Mit dem Erkennen, dass jetzt gar keine Bedrohung oder die Notwendigkeit zu Kampf oder Flucht vorliegt, wird die physiologische Alarmreaktion gemindert oder gar gestoppt. All diese Strategien, wie beschrieben, sollen jedoch keine Alternativen sein bzw. davon ablenken, dass die Welt, in der wir leben, stressige Situationen bereithält.

Stress mag manchmal sogar hilfreich und lebensrettend sein, insbesondere dann, wenn tatsächlich Leib und Leben bedroht sind. Dann sollen wir gestresst reagieren!
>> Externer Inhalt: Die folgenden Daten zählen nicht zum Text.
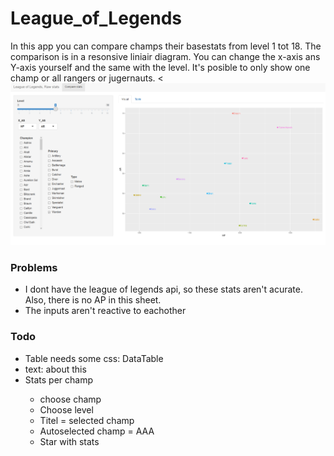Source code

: # League_of_Legends

In this app you can compare champs their basestats from level 1 tot 18. The comparison is in a resonsive liniair diagram. You can change the x-axis ans Y-axis yourself and the same with the level. It's posible to only show one champ or all rangers or jugernauts.
<<img src="example.png" alt="example visual">

<h3>
Problems
</h3>
<ul>
  <li>I dont have the league of legends api, so these stats aren't acurate. Also, there is no AP in this sheet.</li>
  <li>The inputs aren't reactive to eachother</li>
  </ul>

  <h3>
Todo
  </h3>
<ul>
  <li>Table needs some css: DataTable</li>
  <li>text: about this</li>
  <li>Stats per champ</li>
  <ul>
    <li>choose champ</li>
<li>Choose level</li>
  <li>Titel = selected champ</li>
    <li>Autoselected champ = AAA</li>
      <li>Star with stats</li>
    </ul>
  </ul>
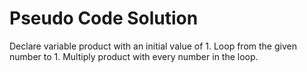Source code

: # Pseudo Code Solution
Declare variable product with an initial value of 1.
Loop from the given number to 1.
Multiply product with every number in the loop.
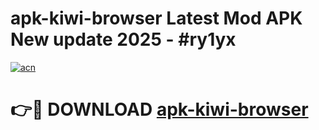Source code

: # apk-kiwi-browser Latest Mod APK New update 2025 - #ry1yx

[![acn](https://github.com/user-attachments/assets/0f9c940e-d8b0-45ae-aac7-cd30a18b3e1c)](https://app.mediaupload.pro?title=apk-kiwi-browser&ref=22-F2)

# 👉🔴 DOWNLOAD [apk-kiwi-browser](https://app.mediaupload.pro?title=apk-kiwi-browser&ref=22-F2)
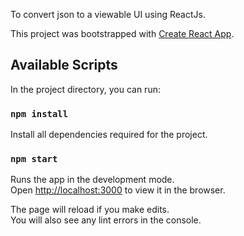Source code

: To convert json to a viewable UI using ReactJs.

This project was bootstrapped with [Create React App](https://github.com/facebook/create-react-app).

## Available Scripts

In the project directory, you can run:


### `npm install`

Install all dependencies required for the project.

### `npm start`

Runs the app in the development mode.<br>
Open [http://localhost:3000](http://localhost:3000) to view it in the browser.

The page will reload if you make edits.<br>
You will also see any lint errors in the console.
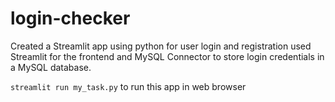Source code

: # login-checker

Created a Streamlit app using python for user login and registration used Streamlit for the frontend and MySQL Connector to store login credentials in a MySQL database.

` streamlit run my_task.py ` to run this app in web browser
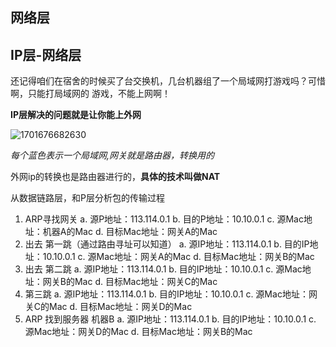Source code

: ## 网络层

## IP层-网络层
还记得咱们在宿舍的时候买了台交换机，几台机器组了一个局域网打游戏吗？可惜啊，只能打局域网的
游戏，不能上网啊！

**IP层解决的问题就是让你能上外网**

![1701676682630](https://qwq9527.gitee.io/resource/imgs/1701676682630.png)

*每个蓝色表示一个局域网,网关就是路由器，转换用的*

外网ip的转换也是路由器进行的，**具体的技术叫做NAT**

从数据链路层，和P层分析包的传输过程

1. ARP寻找网关
   a. 源P地址：113.114.0.1
   b. 目的P地址：10.10.0.1
   c. 源Mac地址：机器A的Mac
   d. 目标Mac地址：网关A的Mac
2. 出去 第一跳（通过路由寻址可以知道）
   a. 源IP地址：113.114.0.1
   b. 目的IP地址：10.10.0.1
   c. 源Mac地址：网关A的Mac
   d. 目标Mac地址：网关B的Mac
3. 出去 第二跳
   a. 源IP地址：113.114.0.1
   b. 目的IP地址：10.10.0.1
   c. 源Mac地址：网关B的Mac
   d. 目标Mac地址：网关C的Mac
4. 第三跳
   a. 源IP地址：113.114.0.1
   b. 目的IP地址：10.10.0.1
   c. 源Mac地址：网关C的Mac
   d. 目标Mac地址：网关D的Mac
5. ARP 找到服务器 机器B
a. 源IP地址：113.114.0.1
b. 目的IP地址：10.10.0.1
c. 源Mac地址：网关D的Mac
d. 目标Mac地址：网关B的Mac
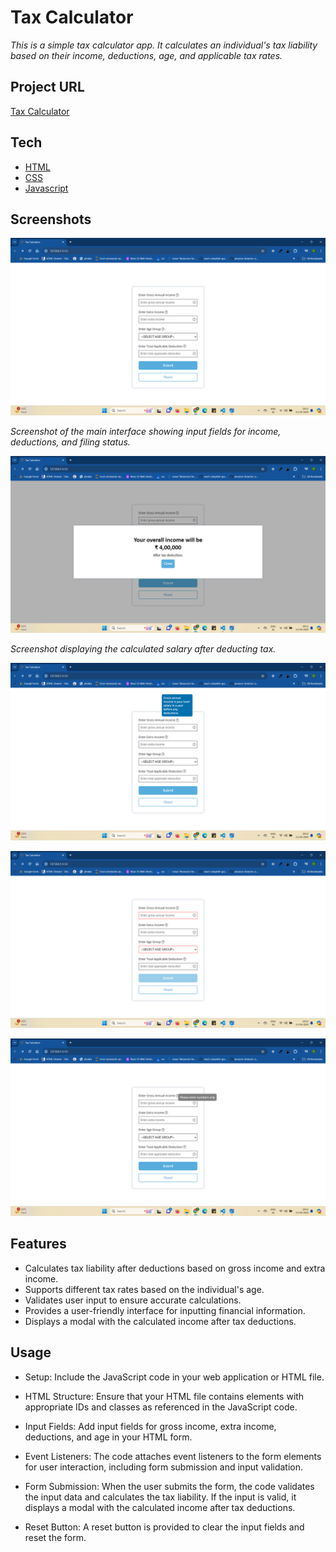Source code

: # Tax Calculator

_This is a simple tax calculator app. It calculates an individual's tax liability based on their income, deductions, age, and applicable tax rates._

## Project URL

[Tax Calculator](https://tax-calculation-app.netlify.app/)

## Tech

- [HTML](https://developer.mozilla.org/en-US/docs/Web/HTML)
- [CSS](https://developer.mozilla.org/en-US/docs/Web/CSS)
- [Javascript](https://developer.mozilla.org/en-US/docs/Web/JavaScript)

## Screenshots

![Main Interface](https://github.com/Ravneet2711/tax-calculation/blob/main/screenshots/form.png)

*Screenshot of the main interface showing input fields for income, deductions, and filing status.*

![Results](https://github.com/Ravneet2711/tax-calculation/blob/main/screenshots/modal.png)

*Screenshot displaying the calculated salary after deducting tax.*

![Results](https://github.com/Ravneet2711/tax-calculation/blob/main/screenshots/formInfo.png)

![Results](https://github.com/Ravneet2711/tax-calculation/blob/main/screenshots/validate.png)

![Results](https://github.com/Ravneet2711/tax-calculation/blob/main/screenshots/validateInfo.png)



## Features

- Calculates tax liability after deductions based on gross income and extra income.
- Supports different tax rates based on the individual's age.
- Validates user input to ensure accurate calculations.
- Provides a user-friendly interface for inputting financial information.
- Displays a modal with the calculated income after tax deductions.

## Usage

- Setup: 
    Include the JavaScript code in your web application or HTML file.

- HTML Structure: 
    Ensure that your HTML file contains elements with appropriate IDs and classes as referenced in the JavaScript code.

- Input Fields: 
    Add input fields for gross income, extra income, deductions, and age in your HTML form.

- Event Listeners: 
    The code attaches event listeners to the form elements for user interaction, including form submission and input validation.

- Form Submission: 
    When the user submits the form, the code validates the input data and calculates the tax liability. If the input is valid, it displays a modal with the calculated income after tax deductions.

- Reset Button: 
    A reset button is provided to clear the input fields and reset the form.



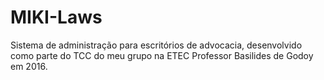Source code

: # MIKI-Laws
Sistema de administração para escritórios de advocacia, desenvolvido como parte do TCC do meu grupo na ETEC Professor Basilides de Godoy em 2016.
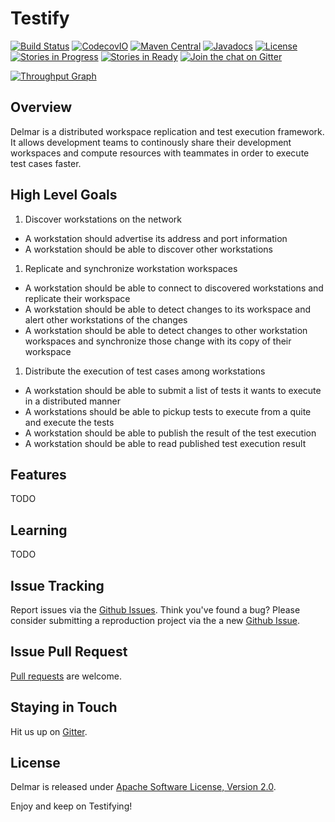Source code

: # Testify
[![Build Status](https://travis-ci.org/testify-project/delmar.svg?branch=develop)](https://travis-ci.org/testify-project/delmar)
[![CodecovIO](https://codecov.io/github/testify-project/delmar/coverage.svg?branch=develop)](https://codecov.io/github/testify-project/delmar?branch=develop)
[![Maven Central](https://img.shields.io/maven-central/v/org.testifyproject/parent.svg)]()
[![Javadocs](http://www.javadoc.io/badge/org.testifyproject/api.svg?color=red)](http://www.javadoc.io/doc/org.testifyproject/api)
[![License](https://img.shields.io/badge/license-Apache%20License%202-lightgrey.svg)](https://github.com/testify-project/delmar/blob/develop/LICENSE)
[![Stories in Progress](https://badge.waffle.io/testify-project/delmar.svg?label=In%20Progress&title=In%20Progress)](http://waffle.io/testify-project/delmar)
[![Stories in Ready](https://badge.waffle.io/testify-project/delmar.svg?label=ready&title=Ready)](http://waffle.io/testify-project/delmar)
[![Join the chat on Gitter](https://badges.gitter.im/testify-project/Lobby.svg)](https://gitter.im/testify-project/Lobby?utm_source=badge&utm_medium=badge&utm_campaign=pr-badge&utm_content=badge)

[![Throughput Graph](https://graphs.waffle.io/testify-project/delmar/throughput.svg)](https://waffle.io/testify-project/delmar/metrics)

## Overview
Delmar is a distributed workspace replication and test execution framework. It allows development teams to continously share their development workspaces and compute resources with teammates in order to execute test cases faster.


## High Level Goals
1. Discover workstations on the network
- A workstation should advertise its address and port information
- A workstation should be able to discover other workstations
1. Replicate and synchronize workstation workspaces
- A workstation should be able to connect to discovered workstations and replicate their workspace
- A workstation should be able to detect changes to its workspace and alert other workstations of the changes
- A workstation should be able to detect changes to other workstation workspaces and synchronize those change with its copy of their workspace
1. Distribute the execution of test cases among workstations
- A workstation should be able to submit a list of tests it wants to execute in a distributed manner
- A workstations should be able to pickup tests to execute from a quite and execute the tests
- A workstation should be able to publish the result of the test execution
- A workstation should be able to read published test execution result

## Features
TODO

## Learning
TODO

## Issue Tracking
Report issues via the [Github Issues][github-issues]. Think you've found a bug?
Please consider submitting a reproduction project via the a new [Github Issue][github-issues-new].

## Issue Pull Request
[Pull requests](http://help.github.com/send-pull-requests) are welcome.

## Staying in Touch
Hit us up on [Gitter][gitter].

## License
Delmar is released under [Apache Software License, Version 2.0](LICENSE).

Enjoy and keep on Testifying!


[docs]: http://fitburio.github.io/delmar
[github-issues]: https://github.com/testify-project/delmar/issues
[github-issues-new]: https://github.com/testify-project/delmar/issues/new
[gitter]: https://gitter.im/testify-project/Lobby
[java-for-small-team]: https://www.gitbook.com/book/ncrcoe/java-for-small-teams/details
Genauso ist es wichtig zu betonen, dass ungute Verhältnisse, ungesunde Beziehungen, Arbeitsplätze, chronische Konflikte, Lärm und Umwelten, die uns ständig aus der Balance bringen, dass diese Dinge ebenfalls mit in den Fokus einer Stressbewältigung und gesundheitsförderliche Lebensweise gehören.

Es ist also keinesfalls immer nur an jedem einzelnen bzw. auf dem Meditationskissen oder mit den Joggingschuhen zu lösen, dass Stress uns umgibt. Stressvermeidung bedeutet also auch, wachsam zu sein für die Dinge, die wir ändern sollten. Manches muss ich akzeptieren, manches kann ich aussitzen oder verändert sich über die Zeit, manches muss ich direkt angehen und in die Hand nehmen. Vielleicht mit anderen zusammen, aber Stressbewältigung ist nicht mit Passivität zu verwechseln.
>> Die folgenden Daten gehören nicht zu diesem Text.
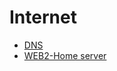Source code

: # Internet

- [DNS](https://github.com/kmh916/study-reference-TIL/blob/master/CS/Internet/DNS.md)
- [WEB2-Home server](https://github.com/kmh916/study-reference-TIL/blob/master/CS/Internet/WEB2-Home%20server.md)
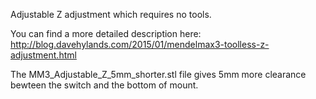 Adjustable Z adjustment which requires no tools.

You can find a more detailed description here: http://blog.davehylands.com/2015/01/mendelmax3-toolless-z-adjustment.html

The MM3_Adjustable_Z_5mm_shorter.stl file gives 5mm more clearance bewteen the switch and the bottom of mount.
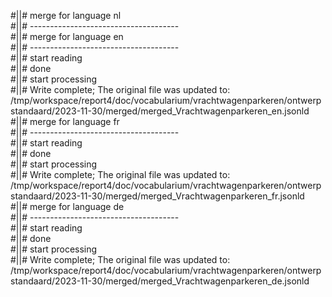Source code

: #||# merge for language nl   
#||# -------------------------------------  
#||# merge for language en   
#||# -------------------------------------  
#||# start reading  
#||# done  
#||# start processing  
#||# Write complete; The original file was updated to: /tmp/workspace/report4/doc/vocabularium/vrachtwagenparkeren/ontwerpstandaard/2023-11-30/merged/merged_Vrachtwagenparkeren_en.jsonld  
#||# merge for language fr   
#||# -------------------------------------  
#||# start reading  
#||# done  
#||# start processing  
#||# Write complete; The original file was updated to: /tmp/workspace/report4/doc/vocabularium/vrachtwagenparkeren/ontwerpstandaard/2023-11-30/merged/merged_Vrachtwagenparkeren_fr.jsonld  
#||# merge for language de   
#||# -------------------------------------  
#||# start reading  
#||# done  
#||# start processing  
#||# Write complete; The original file was updated to: /tmp/workspace/report4/doc/vocabularium/vrachtwagenparkeren/ontwerpstandaard/2023-11-30/merged/merged_Vrachtwagenparkeren_de.jsonld  
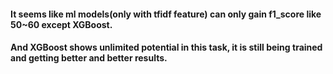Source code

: #### It seems like ml models(only with tfidf feature) can only gain f1_score like 50~60 except XGBoost. 
#### And XGBoost shows unlimited potential in this task, it is still being trained and getting better and better results.
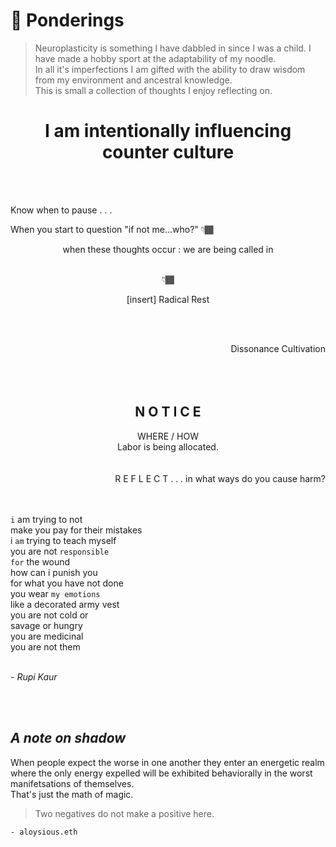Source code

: # 🧠 Ponderings 
> Neuroplasticity is something I have dabbled in since I was a child. I have made a hobby sport at the adaptability of my noodle. <br>
> In all it's imperfections I am gifted with the ability to draw wisdom from my environment and ancestral knowledge. <br>
> This is small a collection of thoughts I enjoy reflecting on.

<h1 align="center">I am intentionally influencing counter culture</h1>


<br>
<br>

Know when to pause . . . 

When you start to question "if not me...who?" 👇🏾 <br>

<div align="center">when these thoughts occur : we are being called in <br><br>
 
 👇🏾
 
 [insert] Radical Rest</div> <br>
<br>
<div align="right">Dissonance Cultivation</div></br>

<br>
<br>

<h2 align="center">N O T I C E </h2>
<div align="center">
WHERE /  HOW <br>
Labor is being allocated. 
</div>

<br>
<br>

<div align="right">R E F L E C T . . . in what ways do you cause harm?</div>

<br>
<br>
 
`i` am trying to not<br>
make you pay for their mistakes<br>
i `am` trying to teach myself<br>
you are not `responsible`<br>
`for` the wound<br>
how can i punish you<br>
for what you have not done<br>
you wear `my emotions`<br>
like a decorated army vest<br>
you are not cold or<br>
savage or hungry<br>
you are medicinal<br>
you are not them<br>
<br>
  
*- Rupi Kaur*
 
<br>
<br>

## *A note on shadow*
When people expect the worse in one another they enter an energetic realm where the only energy expelled will be exhibited behaviorally in the worst manifetsations of themselves. <br>
That's just the math of magic. 
> Two negatives do not make a positive here.<br>

`- aloysious.eth`

<br>
<br>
Peter Schipek: Sie beschreiben auch die dauerhaften Konsequenzen von Stress. Was passiert denn bei Stress in unseren Gehirnen und unseren Genen?

Tobias Esch: Wie schon beschrieben, gerät unser Gehirn in stressigen Situationen in eine Kampf- oder Flucht-Reaktion bzw. englisch „Stress Response“. Es geht hier um das Überleben und den Alarmzustand, der Geist und Körper in die Lage versetzt, das Überleben zu sichern. Diese Reaktionen, die sich dann einstellen, führen auf körperlicher Ebene z. B. dazu, dass sich die Schulter – und Nackenmuskulatur anspannt, der Herzschlag steigt, die Durchblutung der Muskulatur für das Kämpfen oder Fliehen zunimmt, wohingegen die Durchblutung in Bereichen z. B. der Verdauung heruntergeregelt wird.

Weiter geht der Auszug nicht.